- UK album A-side label

Song by Yes

from the album Relayer
- Released: 29 November 1974
- Recorded: 1974
- Genre: Progressive rock; jazz fusion;
- Length: 21:50
- Label: Atlantic
- Songwriter: Yes
- Producers: Yes; Eddie Offord;

= The Gates of Delirium =

1974 song by Yes

"The Gates of Delirium" is a song by the English progressive rock band Yes, recorded for their seventh studio album, Relayer. At almost 22 minutes in length, the song is loosely based on the 1869 novel War and Peace by Leo Tolstoy which originated from a musical idea that frontman Jon Anderson had that depicted a battle. It was then developed and arranged into a complete track by Anderson and the rest of the band, namely bassist Chris Squire, guitarist Steve Howe, drummer Alan White, and keyboardist Patrick Moraz. Musically, the song represents an introductory vocal section followed by an instrumental that represents the battle.
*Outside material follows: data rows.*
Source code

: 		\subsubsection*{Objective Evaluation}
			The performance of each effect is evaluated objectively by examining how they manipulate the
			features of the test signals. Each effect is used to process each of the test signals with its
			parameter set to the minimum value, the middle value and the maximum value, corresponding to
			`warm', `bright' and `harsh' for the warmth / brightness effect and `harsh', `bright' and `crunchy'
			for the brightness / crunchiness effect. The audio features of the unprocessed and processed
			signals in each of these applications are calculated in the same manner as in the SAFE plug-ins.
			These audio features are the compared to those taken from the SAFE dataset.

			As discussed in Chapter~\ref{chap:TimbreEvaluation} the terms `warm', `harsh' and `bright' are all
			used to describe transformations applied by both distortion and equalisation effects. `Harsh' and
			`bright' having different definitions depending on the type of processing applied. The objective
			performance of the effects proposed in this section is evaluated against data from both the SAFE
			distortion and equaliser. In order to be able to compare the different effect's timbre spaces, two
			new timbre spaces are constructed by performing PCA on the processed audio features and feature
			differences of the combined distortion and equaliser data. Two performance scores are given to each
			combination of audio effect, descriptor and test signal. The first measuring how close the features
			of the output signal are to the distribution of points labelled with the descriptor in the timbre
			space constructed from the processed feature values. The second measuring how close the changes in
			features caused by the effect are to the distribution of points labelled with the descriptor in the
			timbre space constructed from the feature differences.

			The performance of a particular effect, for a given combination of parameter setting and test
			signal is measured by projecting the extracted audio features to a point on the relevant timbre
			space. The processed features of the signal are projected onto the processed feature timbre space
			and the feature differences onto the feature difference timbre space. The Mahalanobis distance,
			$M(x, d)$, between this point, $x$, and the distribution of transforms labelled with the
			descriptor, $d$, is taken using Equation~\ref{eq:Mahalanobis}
The final section, entitled "Soon", is a gentle, soothing prayer for peace and hope.

The song was originally released in November 1974 as side one of Relayer. A shortened version of "Soon" was released as a single in the United States and various other territories in January 1975, but did not chart. Yes performed "The Gates of Delirium" live between 1974 and 1976; it was not played live again until 2000. The piece was performed live with an orchestra on stage with the band in 2001, and it was reinstated into the band's live set in 2019.

== Recording ==
A loud crashing sound heard in the middle of the song is caused by a set of old automobile parts mounted on a rack being pushed over. The band decided to keep it in instead of doing another take. Alan White explains in the liner notes of the 2003 remaster of the album.
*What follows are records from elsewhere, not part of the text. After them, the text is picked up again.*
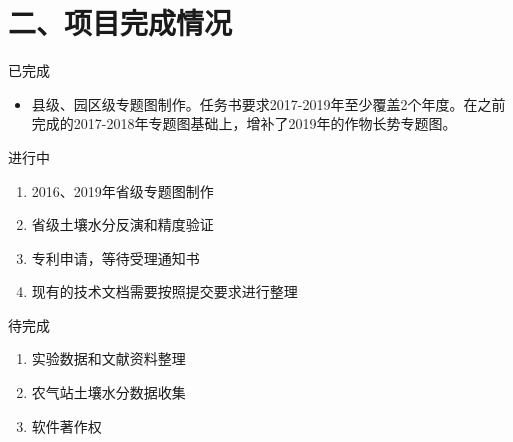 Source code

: \documentclass{beamer}
\begin{document}
\section{二、项目完成情况}
\begin{frame}{已完成}
\begin{itemize}
	\item 县级、园区级专题图制作。任务书要求2017-2019年至少覆盖2个年度。在之前完成的2017-2018年专题图基础上，增补了2019年的作物长势专题图。
\end{itemize}
\end{frame}
\begin{frame}{进行中}
	\begin{enumerate}
		\item 2016、2019年省级专题图制作
		\item 省级土壤水分反演和精度验证
		\item 专利申请，等待受理通知书
		\item 现有的技术文档需要按照提交要求进行整理
	\end{enumerate}
\end{frame}
\begin{frame}{待完成}
	\begin{enumerate}
		\item 实验数据和文献资料整理
		\item 农气站土壤水分数据收集
		\item 软件著作权
	\end{enumerate}
\end{frame}
\end{document}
"The percussion on that song is pretty unusual," he says. "Jon and I used to travel together to Chris' home studio, where we recorded the album. We would stop at a junkyard along the way and pick up parts of cars. We'd just go there and bang on things. There were springs and pieces of metal, brake, and clutch plates. We'd buy them and bring them back to the studio. We built a rack and hung all these things off it, and we'd bang on them. During the recording I pushed the whole thing over. That crash is what you hear on the album."

==Live==
The song "The Gates of Delirium" was performed in its entirety during the lengthy set of tours between the releases of Relayer and Going for the One. It was revived for the 2000 Masterworks tour based on a fan survey in which it came out as the top choice for songs fans wanted to hear Yes play live. Yes continued to play the song in the 2001 Magnification tour.
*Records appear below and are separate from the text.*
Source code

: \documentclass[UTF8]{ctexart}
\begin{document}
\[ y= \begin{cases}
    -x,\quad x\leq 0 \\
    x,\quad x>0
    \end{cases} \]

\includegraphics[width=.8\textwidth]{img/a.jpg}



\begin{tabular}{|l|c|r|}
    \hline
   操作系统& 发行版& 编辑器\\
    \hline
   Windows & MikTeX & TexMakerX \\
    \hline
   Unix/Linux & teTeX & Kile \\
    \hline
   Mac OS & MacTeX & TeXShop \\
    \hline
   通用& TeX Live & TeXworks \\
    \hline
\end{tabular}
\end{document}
Otherwise, only the "Soon" fragment was performed.

- A 22min 40sec live version of the track recorded on 17 August 1976, at Cobo Hall, Detroit, appears on the live album Yesshows.
- It was found in the "Big Medley" of the Tormato tour. A version of this can be found on The Word is Live.
- It was performed on the 9012Live tour, A version from this tour appears on the live album 9012Live: The Solos.
- The song was not regularly played live again until the Open Your Eyes tour. However, it did appear on 4 April 1988, in Tokyo, Japan, and 28 and 29 October 1989, in Wembley, UK, on the Big Generator tour, and on 9 April 1991, in Pensacola, Florida, on the Union tour.
- The song was performed on Yes's 35th Anniversary tour; before this (but after the Open Your Eyes tour), the song only appeared on 6 September 1999, on The Ladder tour.
- The song was performed in its entirety on the DVD Symphonic Live recorded in 2001, featuring an orchestra conducted by Wilhelm Keitel and Tom Brislin as guest on keyboards.
- The song was performed on the Royal Affair Tour, and was recorded for release on The Royal Affair Tour: Live from Las Vegas.
- The song is due to be played in its entirety in 2023 on The Album Series Tour (which will also contain the remainder of Relayer).

==Single==

Entitled "Soon", the last part of the song "The Gates of Delirium" was issued as Atlantic single #3242 in January 1975. Its B-side was typically a single edit of "Sound Chaser" (3:13), though copies exist of the release with both "Sound Chaser" – probably in the same single edit – and "Roundabout" or a mono version of the song (without "Sound Chaser" in any form) as the B-side. Cash Box described it as "the distinctive sound of Yes is here presented in an eerie, mysterious setting with vocalist Jon Anderson floating amidst the spacey sounds of the rest of the band."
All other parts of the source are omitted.